Shortly after getting his Ph.D. my father obtained a post-doctoral research fellowship at UC Berkeley where we lived for a year. He quickly became friends with the mathematicians there who were exploring other regions of the mathematical world. As was the case while he was in grad school, my father spent much of his time around other mathematicians — some of whom were as brilliant as the professors who had taught him at Princeton.

I was 4 years old, and my memories of that time included being entertained by these unusual geniuses.

Among my favorites was Moe Hirsch who was an accomplished musician, playing multiple instruments both at clubs in town as well at the house parties he and his wife Charity hosted. The friendship that Moe and my father formed that year has lasted until today. Despite being a serious mathematician like my father and deeply respecting the ancient roots of modern thought, Moe was also open to the modern world and when I was 9 he gave me my first Beatles album as a birthday present (“Beatles 65”) – music that Moe recognized as being created by real artists and potentially timeless in its appeal. My father, on the other hand considered the Beatles and “Beatlemania” a transitory phenomenon that would be soon forgotten as kids lost interest and moved their attention to the “next big thing”.

Also at Berkeley at that time was Stephen Smale, now recognized as one of the great mathematicians of our time who was an expert in dynamical systems – the general field mathematics in which Chaos occurs — that phenomenon that generates the beautiful fractals we have all seen and has the property of being both deterministic and impossible to predict. For my money this revelation is almost as philosophically important as Godel’s proof that some things are true but can never be proven.

My father focused on Knot Theory, and he became one of the recognized experts in that particular and relatively uncharted corner of the mathematical map.

Eventually my father’s work was featured on the cover of Scientific American and in 1965 Princeton University Press published his results in a real book (“Knot Groups”). When I expressed excitement about that, my dad told me that while several hundred copies were printed, he thought that there were no more than 12 people in the world who would be interested enough to read and fully understand what he had written.

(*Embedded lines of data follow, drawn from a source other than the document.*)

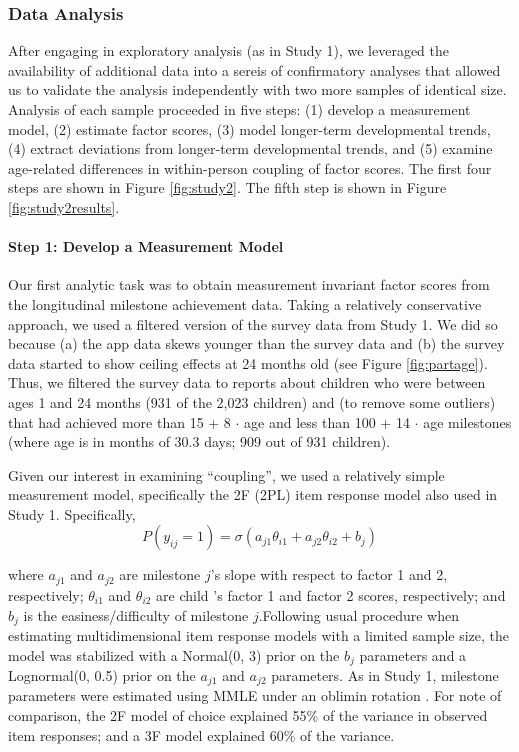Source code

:\documentclass[man, floatsintext]{apa7}
\begin{document}
\subsubsection{Data Analysis}

After engaging in exploratory analysis (as in Study 1), we leveraged the availability of additional data into a sereis of confirmatory analyses that allowed us to validate the analysis independently with two more samples of identical size. Analysis of each sample proceeded in five steps: (1) develop a measurement model, (2) estimate
factor scores, (3) model longer-term developmental trends, (4) extract
deviations from longer-term developmental trends, and (5) examine
age-related differences in within-person coupling of factor scores. The
first four steps are shown in Figure \ref{fig:study2}. The fifth step is
shown in Figure \ref{fig:study2results}.

\paragraph{Step 1: Develop a Measurement
Model}
Our first analytic task was to obtain measurement invariant factor
scores from the longitudinal milestone achievement data. Taking a
relatively conservative approach, we used a filtered version of the
survey data from Study 1. We did so because (a) the app data skews younger than the
survey data and (b) the survey data started to show ceiling effects at
24 months old (see Figure \ref{fig:partage}). Thus, we filtered
the survey data to reports about children who were between ages 1 and 24 months (931 of the
2,023 children) and (to remove some outliers) that had achieved more than 15 + 8 $\cdot$ age and less
than 100 + 14 $\cdot$ age milestones (where age is in months of 30.3 days; 909
out of 931 children).

Given our interest in examining ``coupling'', we used a relatively simple measurement model, specifically the 2F (2PL) item response model also used in Study 1. Specifically,
\begin{equation}
P(y_{ij} = 1) = \sigma(a_{j1}\theta_{i1} + a_{j2}\theta_{i2} + b_j)
\end{equation}

\noindent where $a_{j1}$ and $a_{j2}$ are milestone $j$'s
slope with respect to factor 1 and 2, respectively; $\theta_{i1}$ and
$\theta_{i2}$ are child 's factor 1 and factor 2 scores, respectively;
and $b_j$ is the easiness/difficulty of milestone $j$.Following usual procedure when estimating
multidimensional item response models with a limited sample size, the model was stabilized with a Normal(0, 3)
prior on the $b_j$ parameters and a Lognormal(0, 0.5) prior on the $a_{j1}$ and
$a_{j2}$ parameters. As in Study 1, milestone
parameters were estimated using MMLE under an oblimin rotation \parencite{jennrich1966}. For note of comparison, the 2F model of choice explained 55\% of the variance in observed item responses; and a 3F model explained 60\% of the variance.
\end{document}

His work was well respected and as a result, he became a member of a unique tribe of human beings for whom the material world is sometimes just an annoying distraction. They were a bizarre, but fascinating bunch and while they often ignored the “real” world, their impact on it was sometimes immense. Often, however, the connection to our daily lives is not so obvious and for many of these beautiful and abstract truths, the connection to our lives is yet to be found. For example, John Milnor, who my dad considered the best mathematician he ever knew is known for having discovered that 7-dimensional spheres are structurally different from each other, while spheres in lower dimensions (e.g , a circle which is a one dimensional sphere and the surface of a globe which is 2-dimensional ) are all structurally the same. Whether and how this incredible result will ever be manifested in what we see, touch and feel is an open question. Given the track record of how other great mathematical discoveries have been manifested in our technology I am not willing to bet against even Milnor’s findings being relevant to our material world.

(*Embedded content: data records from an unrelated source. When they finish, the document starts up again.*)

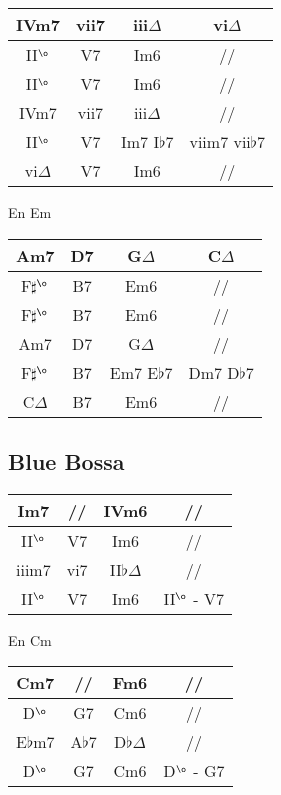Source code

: \documentclass[a4paper,10pt]{article}
\begin{document}
\begin{tabular}{ | c | c | c | c | } \hline			
	IVm7 & vii7 & iii$\Delta$ & vi$\Delta$ \\ \hline  
	II$^{\o}$ & V7 & Im6 & // \\ \hline  \hline
	II$^{\o}$ & V7 & Im6 & // \\ \hline  
	IVm7 & vii7 & iii$\Delta$ & // \\ \hline  \hline
	II$^{\o}$ & V7 & Im7 I$\flat$7 & viim7 vii$\flat$7 \\ \hline  
	vi$\Delta$ & V7 & Im6 & // \\ \hline  
\end{tabular}
\newline
\newline

En Em

\begin{tabular}{ | c | c | c | c | } \hline			
	Am7 & D7 & G$\Delta$ & C$\Delta$ \\ \hline  
	F$\sharp^{\o}$ & B7 & Em6 & // \\ \hline  \hline
	F$\sharp^{\o}$ & B7 & Em6 & // \\ \hline  
	Am7 & D7 & G$\Delta$ & // \\ \hline  \hline
	F$\sharp^{\o}$ & B7 & Em7 E$\flat$7 & Dm7 D$\flat$7 \\ \hline  
	C$\Delta$ & B7 & Em6 & // \\ \hline  
\end{tabular}
\newpage

\subsection{Blue Bossa}

\begin{tabular}{ | c | c | c | c | } \hline			
	Im7 & // & IVm6 & // \\ \hline  
	II$^{\o}$ & V7 & Im6 & // \\ \hline  
	iiim7 & vi7 & II$\flat\Delta$ & // \\ \hline  
	II$^{\o}$ & V7 & Im6 & II$^{\o}$ - V7 \\ \hline  
\end{tabular}
\newline
\newline

En Cm

\begin{tabular}{ | c | c | c | c | } \hline			
	Cm7 & // & Fm6 & // \\ \hline  
	D$^{\o}$ & G7 & Cm6 & // \\ \hline  
	E$\flat$m7 & A$\flat$7 & D$\flat\Delta$ & // \\ \hline  
	D$^{\o}$ & G7 & Cm6 & D$^{\o}$ - G7 \\ \hline  
\end{tabular}
\newpage
\end{document}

Individually and in groups they explored the terrain of a vast (perhaps infinite) unseen wilderness. I learned early on to understand that when my dad was “doing mathematics” he was not to be disturbed as, in a very real sense, he was not in the same room. He would often come back from his mathematical journeys and try to tell me about the wonderous beauty he had seen, but his efforts were largely unsuccessful even though I picked up enough to make my math classes very easy to navigate – at least until they required hard work, something I avoided from a very early age

My parents now live in a small house adjacent to campus and count among their neighbors Simon Kochen, who, with the now deceased John Conway (another friend of my father’s) proved that if free will exists for us, then elementary particles have free will as well. A few doors down from Kochen was the home of Andy Wiles who proved Fermat’s Last Theorem – a mathematical result that had remained unproven for centuries until Wiles cracked the code and demonstrated that Fermat’s intuition was absolutely and demonstrably accurate.

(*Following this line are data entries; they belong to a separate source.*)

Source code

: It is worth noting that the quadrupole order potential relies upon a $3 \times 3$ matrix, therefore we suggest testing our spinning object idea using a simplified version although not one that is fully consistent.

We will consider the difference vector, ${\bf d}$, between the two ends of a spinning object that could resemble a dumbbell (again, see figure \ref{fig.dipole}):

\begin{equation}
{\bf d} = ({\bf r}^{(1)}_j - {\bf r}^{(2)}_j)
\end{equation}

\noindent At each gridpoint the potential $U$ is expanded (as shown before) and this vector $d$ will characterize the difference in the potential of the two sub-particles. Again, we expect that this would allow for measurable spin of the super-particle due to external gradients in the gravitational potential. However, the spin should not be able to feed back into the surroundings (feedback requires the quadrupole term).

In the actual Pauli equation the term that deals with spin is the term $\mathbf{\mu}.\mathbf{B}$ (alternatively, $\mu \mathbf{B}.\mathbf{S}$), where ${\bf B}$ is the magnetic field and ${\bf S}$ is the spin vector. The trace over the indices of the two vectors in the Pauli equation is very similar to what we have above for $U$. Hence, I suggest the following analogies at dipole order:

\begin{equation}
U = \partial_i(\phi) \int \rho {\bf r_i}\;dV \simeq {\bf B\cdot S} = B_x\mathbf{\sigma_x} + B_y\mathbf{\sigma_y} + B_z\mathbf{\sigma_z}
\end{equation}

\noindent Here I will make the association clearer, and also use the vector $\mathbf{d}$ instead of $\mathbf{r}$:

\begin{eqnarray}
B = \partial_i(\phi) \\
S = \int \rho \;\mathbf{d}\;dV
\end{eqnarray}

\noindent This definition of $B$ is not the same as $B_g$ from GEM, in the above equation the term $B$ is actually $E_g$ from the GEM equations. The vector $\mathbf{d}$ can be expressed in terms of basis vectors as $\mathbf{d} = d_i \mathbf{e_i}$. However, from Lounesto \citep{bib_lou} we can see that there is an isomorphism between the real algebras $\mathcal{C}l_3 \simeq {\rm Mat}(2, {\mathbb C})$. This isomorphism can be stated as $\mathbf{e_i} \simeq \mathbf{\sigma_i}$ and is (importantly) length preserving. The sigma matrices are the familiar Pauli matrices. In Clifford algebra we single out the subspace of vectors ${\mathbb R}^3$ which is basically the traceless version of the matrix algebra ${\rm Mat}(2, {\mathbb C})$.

For well over a hundred years Princeton has been home to great minds who looked inward and found great truths about the material world.

Einstein proved that nothing in the Universe, not even Space and Time, looks the same from all perspectives, Godel proved that no mathematical system is complete and knowable as there are statements that can be made in all branches of Mathematics that are true, but can never be proven.

John Von Neuman, considered by some to be the greatest mathematician of his time laid the groundwork for many of the most important fields of study of our time – including Quantum Mechanics, Game theory, and Computer Science. His calculations also significantly contributed to the building of the Atom Bomb.

My father’s expertise in his corner of the mathematical map eventually came to the attention of some of the higher-ups in the Defense Department in the Kennedy Administration, and when we returned from our year in Berkeley, the cryptologists that had been working in relative secrecy at the National Security Agency at Fort Meade reached out to my father and asked him whether he might be open to working on “some interesting problems that we can’t tell you about until you accept the job”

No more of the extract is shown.